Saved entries
= = = = =
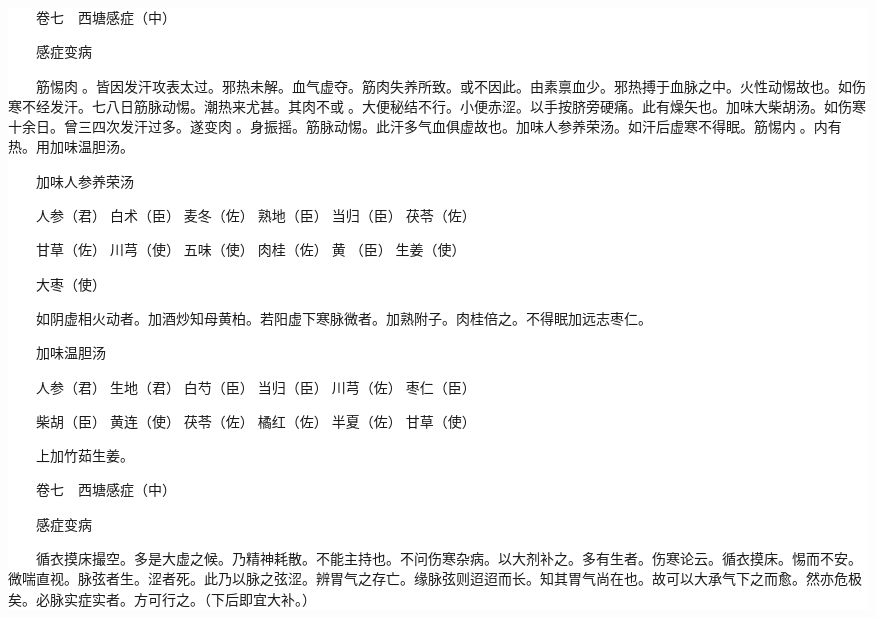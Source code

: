 　　卷七　西塘感症（中）

　　感症变病

　　筋惕肉 。皆因发汗攻表太过。邪热未解。血气虚夺。筋肉失养所致。或不因此。由素禀血少。邪热搏于血脉之中。火性动惕故也。如伤寒不经发汗。七八日筋脉动惕。潮热来尤甚。其肉不或 。大便秘结不行。小便赤涩。以手按脐旁硬痛。此有燥矢也。加味大柴胡汤。如伤寒十余日。曾三四次发汗过多。遂变肉 。身振摇。筋脉动惕。此汗多气血俱虚故也。加味人参养荣汤。如汗后虚寒不得眠。筋惕内 。内有热。用加味温胆汤。

　　加味人参养荣汤

　　人参（君） 白术（臣） 麦冬（佐） 熟地（臣） 当归（臣） 茯苓（佐）

　　甘草（佐） 川芎（使） 五味（使） 肉桂（佐） 黄 （臣） 生姜（使）

　　大枣（使）

　　如阴虚相火动者。加酒炒知母黄柏。若阳虚下寒脉微者。加熟附子。肉桂倍之。不得眠加远志枣仁。

　　加味温胆汤

　　人参（君） 生地（君） 白芍（臣） 当归（臣） 川芎（佐） 枣仁（臣）

　　柴胡（臣） 黄连（使） 茯苓（佐） 橘红（佐） 半夏（佐） 甘草（使）

　　上加竹茹生姜。

　　卷七　西塘感症（中）

　　感症变病

　　循衣摸床撮空。多是大虚之候。乃精神耗散。不能主持也。不问伤寒杂病。以大剂补之。多有生者。伤寒论云。循衣摸床。惕而不安。微喘直视。脉弦者生。涩者死。此乃以脉之弦涩。辨胃气之存亡。缘脉弦则迢迢而长。知其胃气尚在也。故可以大承气下之而愈。然亦危极矣。必脉实症实者。方可行之。（下后即宜大补。）

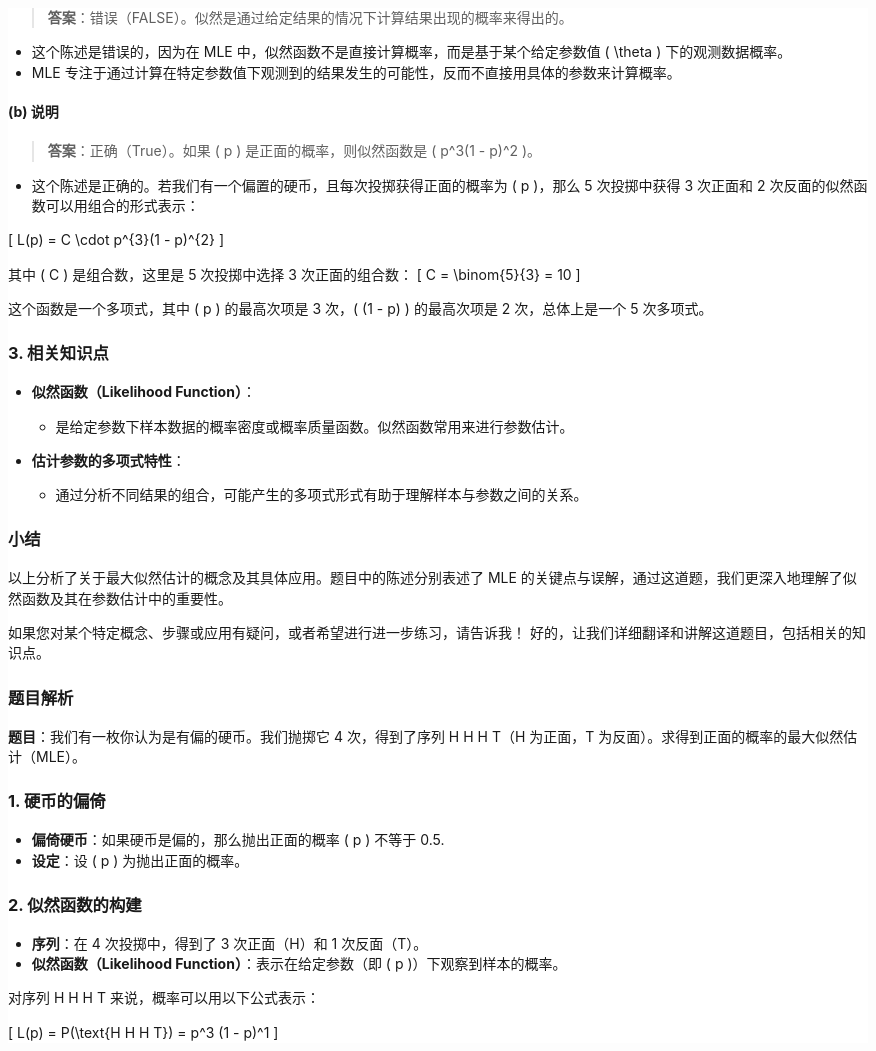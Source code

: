 > **答案**：错误（FALSE）。似然是通过给定结果的情况下计算结果出现的概率来得出的。

- 这个陈述是错误的，因为在 MLE 中，似然函数不是直接计算概率，而是基于某个给定参数值 \( \theta \) 下的观测数据概率。
- MLE 专注于通过计算在特定参数值下观测到的结果发生的可能性，反而不直接用具体的参数来计算概率。

#### (b) 说明

> **答案**：正确（True）。如果 \( p \) 是正面的概率，则似然函数是 \( p^3(1 - p)^2 \)。

- 这个陈述是正确的。若我们有一个偏置的硬币，且每次投掷获得正面的概率为 \( p \)，那么 5 次投掷中获得 3 次正面和 2 次反面的似然函数可以用组合的形式表示：
  
\[
L(p) = C \cdot p^{3}(1 - p)^{2}
\]

其中 \( C \) 是组合数，这里是 5 次投掷中选择 3 次正面的组合数：
\[
C = \binom{5}{3} = 10
\]

这个函数是一个多项式，其中 \( p \) 的最高次项是 3 次，\( (1 - p) \) 的最高次项是 2 次，总体上是一个 5 次多项式。

### 3. 相关知识点

- **似然函数（Likelihood Function）**：
  - 是给定参数下样本数据的概率密度或概率质量函数。似然函数常用来进行参数估计。

- **估计参数的多项式特性**：
  - 通过分析不同结果的组合，可能产生的多项式形式有助于理解样本与参数之间的关系。

### 小结

以上分析了关于最大似然估计的概念及其具体应用。题目中的陈述分别表述了 MLE 的关键点与误解，通过这道题，我们更深入地理解了似然函数及其在参数估计中的重要性。

如果您对某个特定概念、步骤或应用有疑问，或者希望进行进一步练习，请告诉我！
好的，让我们详细翻译和讲解这道题目，包括相关的知识点。

### 题目解析

**题目**：我们有一枚你认为是有偏的硬币。我们抛掷它 4 次，得到了序列 H H H T（H 为正面，T 为反面）。求得到正面的概率的最大似然估计（MLE）。

### 1. 硬币的偏倚

- **偏倚硬币**：如果硬币是偏的，那么抛出正面的概率 \( p \) 不等于 0.5. 
- **设定**：设 \( p \) 为抛出正面的概率。

### 2. 似然函数的构建

- **序列**：在 4 次投掷中，得到了 3 次正面（H）和 1 次反面（T）。
- **似然函数（Likelihood Function）**：表示在给定参数（即 \( p \)）下观察到样本的概率。

对序列 H H H T 来说，概率可以用以下公式表示：

\[
L(p) = P(\text{H H H T}) = p^3 (1 - p)^1
\]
= = = = =
Each line above is to be repeated exactly as written; no picture is carried over.

Source code

: 　　卷七　西塘感症（中）

　　感症变病

　　筋惕肉 。皆因发汗攻表太过。邪热未解。血气虚夺。筋肉失养所致。或不因此。由素禀血少。邪热搏于血脉之中。火性动惕故也。如伤寒不经发汗。七八日筋脉动惕。潮热来尤甚。其肉不或 。大便秘结不行。小便赤涩。以手按脐旁硬痛。此有燥矢也。加味大柴胡汤。如伤寒十余日。曾三四次发汗过多。遂变肉 。身振摇。筋脉动惕。此汗多气血俱虚故也。加味人参养荣汤。如汗后虚寒不得眠。筋惕内 。内有热。用加味温胆汤。

　　加味人参养荣汤

　　人参（君） 白术（臣） 麦冬（佐） 熟地（臣） 当归（臣） 茯苓（佐）

　　甘草（佐） 川芎（使） 五味（使） 肉桂（佐） 黄 （臣） 生姜（使）

　　大枣（使）

　　如阴虚相火动者。加酒炒知母黄柏。若阳虚下寒脉微者。加熟附子。肉桂倍之。不得眠加远志枣仁。

　　加味温胆汤

　　人参（君） 生地（君） 白芍（臣） 当归（臣） 川芎（佐） 枣仁（臣）

　　柴胡（臣） 黄连（使） 茯苓（佐） 橘红（佐） 半夏（佐） 甘草（使）

　　上加竹茹生姜。

　　卷七　西塘感症（中）

　　感症变病

　　循衣摸床撮空。多是大虚之候。乃精神耗散。不能主持也。不问伤寒杂病。以大剂补之。多有生者。伤寒论云。循衣摸床。惕而不安。微喘直视。脉弦者生。涩者死。此乃以脉之弦涩。辨胃气之存亡。缘脉弦则迢迢而长。知其胃气尚在也。故可以大承气下之而愈。然亦危极矣。必脉实症实者。方可行之。（下后即宜大补。）

Source code

: > **答案**：错误（FALSE）。似然是通过给定结果的情况下计算结果出现的概率来得出的。

- 这个陈述是错误的，因为在 MLE 中，似然函数不是直接计算概率，而是基于某个给定参数值 \( \theta \) 下的观测数据概率。
- MLE 专注于通过计算在特定参数值下观测到的结果发生的可能性，反而不直接用具体的参数来计算概率。

#### (b) 说明

> **答案**：正确（True）。如果 \( p \) 是正面的概率，则似然函数是 \( p^3(1 - p)^2 \)。

- 这个陈述是正确的。若我们有一个偏置的硬币，且每次投掷获得正面的概率为 \( p \)，那么 5 次投掷中获得 3 次正面和 2 次反面的似然函数可以用组合的形式表示：
  
\[
L(p) = C \cdot p^{3}(1 - p)^{2}
\]

其中 \( C \) 是组合数，这里是 5 次投掷中选择 3 次正面的组合数：
\[
C = \binom{5}{3} = 10
\]

这个函数是一个多项式，其中 \( p \) 的最高次项是 3 次，\( (1 - p) \) 的最高次项是 2 次，总体上是一个 5 次多项式。

### 3. 相关知识点

- **似然函数（Likelihood Function）**：
  - 是给定参数下样本数据的概率密度或概率质量函数。似然函数常用来进行参数估计。

- **估计参数的多项式特性**：
  - 通过分析不同结果的组合，可能产生的多项式形式有助于理解样本与参数之间的关系。

### 小结

以上分析了关于最大似然估计的概念及其具体应用。题目中的陈述分别表述了 MLE 的关键点与误解，通过这道题，我们更深入地理解了似然函数及其在参数估计中的重要性。

如果您对某个特定概念、步骤或应用有疑问，或者希望进行进一步练习，请告诉我！
好的，让我们详细翻译和讲解这道题目，包括相关的知识点。

### 题目解析

**题目**：我们有一枚你认为是有偏的硬币。我们抛掷它 4 次，得到了序列 H H H T（H 为正面，T 为反面）。求得到正面的概率的最大似然估计（MLE）。

### 1. 硬币的偏倚

- **偏倚硬币**：如果硬币是偏的，那么抛出正面的概率 \( p \) 不等于 0.5. 
- **设定**：设 \( p \) 为抛出正面的概率。

### 2. 似然函数的构建

- **序列**：在 4 次投掷中，得到了 3 次正面（H）和 1 次反面（T）。
- **似然函数（Likelihood Function）**：表示在给定参数（即 \( p \)）下观察到样本的概率。

对序列 H H H T 来说，概率可以用以下公式表示：

\[
L(p) = P(\text{H H H T}) = p^3 (1 - p)^1
\]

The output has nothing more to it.